(Directions for this task)
Repeat verbatim, and only, the lines of the data below, beginning at the line that contains "I have, your" and stopping after the line that contains "you happen to".

= Beginning of Section =

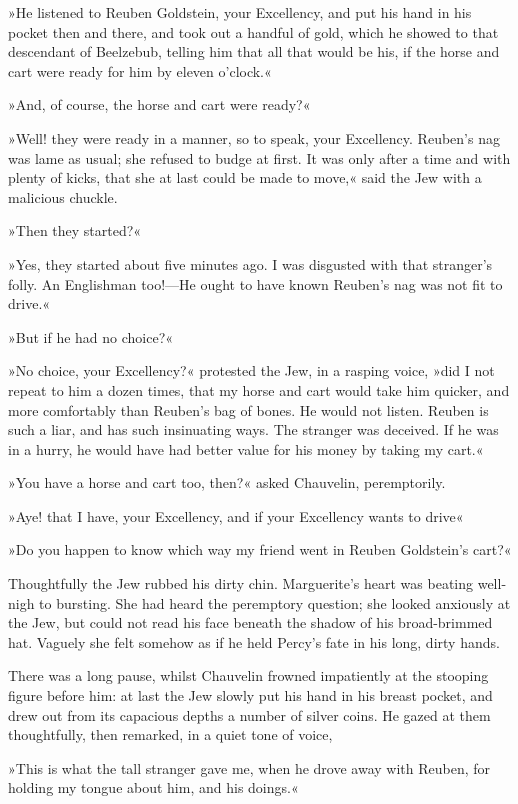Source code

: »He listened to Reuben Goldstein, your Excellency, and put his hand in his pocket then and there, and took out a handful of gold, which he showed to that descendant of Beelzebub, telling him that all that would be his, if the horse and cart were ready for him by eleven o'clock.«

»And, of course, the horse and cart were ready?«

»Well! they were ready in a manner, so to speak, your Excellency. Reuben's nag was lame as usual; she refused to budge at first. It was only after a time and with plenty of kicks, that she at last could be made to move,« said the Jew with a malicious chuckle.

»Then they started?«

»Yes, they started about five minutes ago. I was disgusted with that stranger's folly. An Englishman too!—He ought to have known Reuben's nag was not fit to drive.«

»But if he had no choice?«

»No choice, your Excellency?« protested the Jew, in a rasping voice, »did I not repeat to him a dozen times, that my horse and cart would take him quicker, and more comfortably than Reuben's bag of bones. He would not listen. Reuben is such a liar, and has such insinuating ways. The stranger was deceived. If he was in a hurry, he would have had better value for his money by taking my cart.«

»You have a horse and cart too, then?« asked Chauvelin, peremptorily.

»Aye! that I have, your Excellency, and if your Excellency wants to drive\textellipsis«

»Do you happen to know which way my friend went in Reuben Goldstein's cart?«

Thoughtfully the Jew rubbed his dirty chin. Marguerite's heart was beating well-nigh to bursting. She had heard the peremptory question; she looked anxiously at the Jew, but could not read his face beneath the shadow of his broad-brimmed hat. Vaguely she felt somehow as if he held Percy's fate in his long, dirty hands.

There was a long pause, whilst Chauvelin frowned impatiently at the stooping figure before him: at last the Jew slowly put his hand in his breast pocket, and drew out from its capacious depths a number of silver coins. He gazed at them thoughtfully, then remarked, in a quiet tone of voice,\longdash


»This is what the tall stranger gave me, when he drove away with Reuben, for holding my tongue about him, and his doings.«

= End of Section =

(Answer)
»Aye! that I have, your Excellency, and if your Excellency wants to drive\textellipsis«

»Do you happen to know which way my friend went in Reuben Goldstein's cart?«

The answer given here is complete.